Exercise prompt –
Print the data exactly as written, line for line, and leave its pictures behind.

Collected data
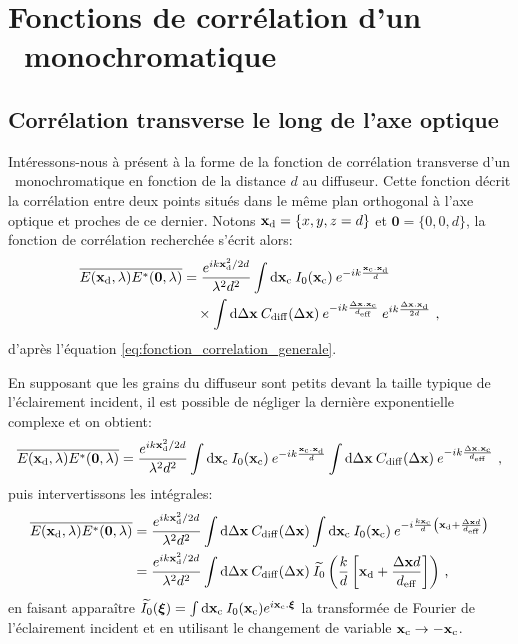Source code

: \section{Fonctions de corrélation d'un \speckle\ monochromatique}
\subsection{Corrélation transverse le long de l'axe optique}
Intéressons-nous à présent à la forme de la fonction de corrélation transverse d'un \speckle\ monochromatique en fonction de la distance $d$ au diffuseur. Cette fonction décrit la corrélation entre deux points situés dans le même plan orthogonal à l'axe optique et proches de ce dernier. Notons $\mathbf{x}_{\mathrm{d}}=\lbrace x,y,z=d\rbrace$ et $\mathbf{0}=\lbrace 0,0,d \rbrace$, la fonction de corrélation recherchée s'écrit alors:
\begin{align}
\overline{E(\mathbf{x}_{\mathrm{d}},\lambda)E^*(\mathbf{0},\lambda)} &= \frac{e^{i k \mathbf{x}_{\mathrm{d}}^2/2d}}{\lambda^2 d^2} \int{\mathop{}\mathopen{}\mathrm{d}\mathbf{x}_{\mathrm{c}}\: I_0(\mathbf{x}_{\mathrm{c}}) \: e^{-i k \frac{\mathbf{x}_{\mathrm{c}}.\mathbf{x}_{\mathrm{d}}}{d}}} \\
&\nonumber \quad \times \int{\mathop{}\mathopen{}\mathrm{d}\Delta\mathbf{x}\: C_{\mathrm{diff}}(\Delta\mathbf{x}) \: e^{-ik \frac{\Delta\mathbf{x}. \mathbf{x}_{\mathrm{c}}}{d_{\mathrm{eff}}}} \: e^{ik \frac{\Delta\mathbf{x}. \mathbf{x}_{\mathrm{d}}}{2d}}} \text{ ,}
\end{align}
d'après l'équation \ref{eq:fonction_correlation_generale}.

En supposant que les grains du diffuseur sont petits devant la taille typique de l'éclairement incident, il est possible de négliger la dernière exponentielle complexe et on obtient:
\begin{equation}
\overline{E(\mathbf{x}_{\mathrm{d}},\lambda)E^*(\mathbf{0},\lambda)} = \frac{e^{i k \mathbf{x}_{\mathrm{d}}^2/2d}}{\lambda^2 d^2} \int{\mathop{}\mathopen{}\mathrm{d}\mathbf{x}_{\mathrm{c}}\: I_0(\mathbf{x}_{\mathrm{c}}) \: e^{-i k \frac{\mathbf{x}_{\mathrm{c}}.\mathbf{x}_{\mathrm{d}}}{d}}}  \int{\mathop{}\mathopen{}\mathrm{d}\Delta\mathbf{x}\: C_{\mathrm{diff}}(\Delta\mathbf{x}) \: e^{-ik \frac{\Delta\mathbf{x}. \mathbf{x}_{\mathrm{c}}}{d_{\mathrm{eff}}}} } \text{ ,}
\end{equation}
puis intervertissons les intégrales:
\begin{align}
\overline{E(\mathbf{x}_{\mathrm{d}},\lambda)E^*(\mathbf{0},\lambda)}&=\frac{e^{ik \mathbf{x}_{\mathrm{d}}^2/2d}}{\lambda^2 d^2} \int{\mathop{}\mathopen{}\mathrm{d}\Delta\mathbf{x}\: C_{\mathrm{diff}}(\Delta\mathbf{x}) \int{\mathop{}\mathopen{}\mathrm{d}\mathbf{x}_{\mathrm{c}}\: I_0(\mathbf{x}_{\mathrm{c}}) \: e^{-i\frac{k\mathbf{x}_{\mathrm{c}}}{d} \left(\mathbf{x}_{\mathrm{d}}+\frac{\Delta\mathbf{x}d}{d_{\mathrm{eff}}}\right)}}} \\
&= \frac{e^{ik\mathbf{x}_{\mathrm{d}}^2/2d}}{\lambda^2 d^2} \int{\mathop{}\mathopen{}\mathrm{d}\Delta\mathbf{x}\: C_{\mathrm{diff}}(\Delta\mathbf{x}) \: \widetilde{I_0}\left( \frac{k}{d}\left[ \mathbf{x}_{\mathrm{d}}+ \frac{\Delta\mathbf{x}d}{d_{\mathrm{eff}}} \right]\right)} \text{ ,}
\end{align}
en faisant apparaître $\widetilde{I_0}(\boldsymbol{\xi})=\int{\mathop{}\mathopen{}\mathrm{d}\mathbf{x}_{\mathrm{c}}\: I_0(\mathbf{x}_{\mathrm{c}}) e^{i\mathbf{x}_{\mathrm{c}}.\boldsymbol{\xi}}}$ la transformée de Fourier de l'éclairement incident et en utilisant le changement de variable $\mathbf{x}_{\mathrm{c}}\rightarrow - \mathbf{x}_{\mathrm{c}}$.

Result for this task –
Source code

: \section{Fonctions de corrélation d'un \speckle\ monochromatique}
\subsection{Corrélation transverse le long de l'axe optique}
Intéressons-nous à présent à la forme de la fonction de corrélation transverse d'un \speckle\ monochromatique en fonction de la distance $d$ au diffuseur. Cette fonction décrit la corrélation entre deux points situés dans le même plan orthogonal à l'axe optique et proches de ce dernier. Notons $\mathbf{x}_{\mathrm{d}}=\lbrace x,y,z=d\rbrace$ et $\mathbf{0}=\lbrace 0,0,d \rbrace$, la fonction de corrélation recherchée s'écrit alors:
\begin{align}
\overline{E(\mathbf{x}_{\mathrm{d}},\lambda)E^*(\mathbf{0},\lambda)} &= \frac{e^{i k \mathbf{x}_{\mathrm{d}}^2/2d}}{\lambda^2 d^2} \int{\mathop{}\mathopen{}\mathrm{d}\mathbf{x}_{\mathrm{c}}\: I_0(\mathbf{x}_{\mathrm{c}}) \: e^{-i k \frac{\mathbf{x}_{\mathrm{c}}.\mathbf{x}_{\mathrm{d}}}{d}}} \\
&\nonumber \quad \times \int{\mathop{}\mathopen{}\mathrm{d}\Delta\mathbf{x}\: C_{\mathrm{diff}}(\Delta\mathbf{x}) \: e^{-ik \frac{\Delta\mathbf{x}. \mathbf{x}_{\mathrm{c}}}{d_{\mathrm{eff}}}} \: e^{ik \frac{\Delta\mathbf{x}. \mathbf{x}_{\mathrm{d}}}{2d}}} \text{ ,}
\end{align}
d'après l'équation \ref{eq:fonction_correlation_generale}.

En supposant que les grains du diffuseur sont petits devant la taille typique de l'éclairement incident, il est possible de négliger la dernière exponentielle complexe et on obtient:
\begin{equation}
\overline{E(\mathbf{x}_{\mathrm{d}},\lambda)E^*(\mathbf{0},\lambda)} = \frac{e^{i k \mathbf{x}_{\mathrm{d}}^2/2d}}{\lambda^2 d^2} \int{\mathop{}\mathopen{}\mathrm{d}\mathbf{x}_{\mathrm{c}}\: I_0(\mathbf{x}_{\mathrm{c}}) \: e^{-i k \frac{\mathbf{x}_{\mathrm{c}}.\mathbf{x}_{\mathrm{d}}}{d}}}  \int{\mathop{}\mathopen{}\mathrm{d}\Delta\mathbf{x}\: C_{\mathrm{diff}}(\Delta\mathbf{x}) \: e^{-ik \frac{\Delta\mathbf{x}. \mathbf{x}_{\mathrm{c}}}{d_{\mathrm{eff}}}} } \text{ ,}
\end{equation}
puis intervertissons les intégrales:
\begin{align}
\overline{E(\mathbf{x}_{\mathrm{d}},\lambda)E^*(\mathbf{0},\lambda)}&=\frac{e^{ik \mathbf{x}_{\mathrm{d}}^2/2d}}{\lambda^2 d^2} \int{\mathop{}\mathopen{}\mathrm{d}\Delta\mathbf{x}\: C_{\mathrm{diff}}(\Delta\mathbf{x}) \int{\mathop{}\mathopen{}\mathrm{d}\mathbf{x}_{\mathrm{c}}\: I_0(\mathbf{x}_{\mathrm{c}}) \: e^{-i\frac{k\mathbf{x}_{\mathrm{c}}}{d} \left(\mathbf{x}_{\mathrm{d}}+\frac{\Delta\mathbf{x}d}{d_{\mathrm{eff}}}\right)}}} \\
&= \frac{e^{ik\mathbf{x}_{\mathrm{d}}^2/2d}}{\lambda^2 d^2} \int{\mathop{}\mathopen{}\mathrm{d}\Delta\mathbf{x}\: C_{\mathrm{diff}}(\Delta\mathbf{x}) \: \widetilde{I_0}\left( \frac{k}{d}\left[ \mathbf{x}_{\mathrm{d}}+ \frac{\Delta\mathbf{x}d}{d_{\mathrm{eff}}} \right]\right)} \text{ ,}
\end{align}
en faisant apparaître $\widetilde{I_0}(\boldsymbol{\xi})=\int{\mathop{}\mathopen{}\mathrm{d}\mathbf{x}_{\mathrm{c}}\: I_0(\mathbf{x}_{\mathrm{c}}) e^{i\mathbf{x}_{\mathrm{c}}.\boldsymbol{\xi}}}$ la transformée de Fourier de l'éclairement incident et en utilisant le changement de variable $\mathbf{x}_{\mathrm{c}}\rightarrow - \mathbf{x}_{\mathrm{c}}$.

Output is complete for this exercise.